==== Data under study
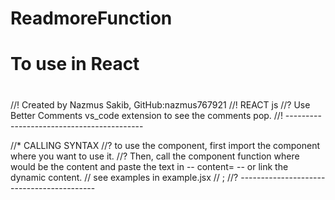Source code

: # ReadmoreFunction
# To use in React
# 

//! Created by Nazmus Sakib, GitHub:nazmus767921 //! REACT js
//? Use Better Comments vs_code extension to see the comments pop.
//! ------------------------------------------

//* CALLING SYNTAX
//? to use the component, first import the component where you want to use it.
//? Then, call the component function where would be the content and paste the text in -- content=  -- or link the dynamic content.
// see examples in example.jsx
// <ReadMore content="" />;
//? ------------------------------------------
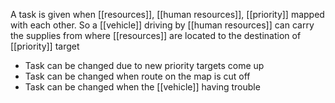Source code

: A task is given when [[resources]], [[human resources]], [[priority]] mapped with each other. So a [[vehicle]] driving by [[human resources]] can carry the supplies from where [[resources]] are located to the destination of [[priority]] target 
- Task can be changed due to new priority targets come up
- Task can be changed when route on the map is cut off
- Task can be changed when the [[vehicle]] having trouble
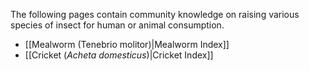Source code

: The following pages contain community knowledge on raising various species of insect for human or animal consumption.

* [[Mealworm (Tenebrio molitor)|Mealworm Index]]
* [[Cricket (_Acheta domesticus_)|Cricket Index]]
========
Activity. Find all the lines with "vehicle" in the data and copy them.

Expected answer.
: A task is given when [[resources]], [[human resources]], [[priority]] mapped with each other. So a [[vehicle]] driving by [[human resources]] can carry the supplies from where [[resources]] are located to the destination of [[priority]] target 
- Task can be changed when the [[vehicle]] having trouble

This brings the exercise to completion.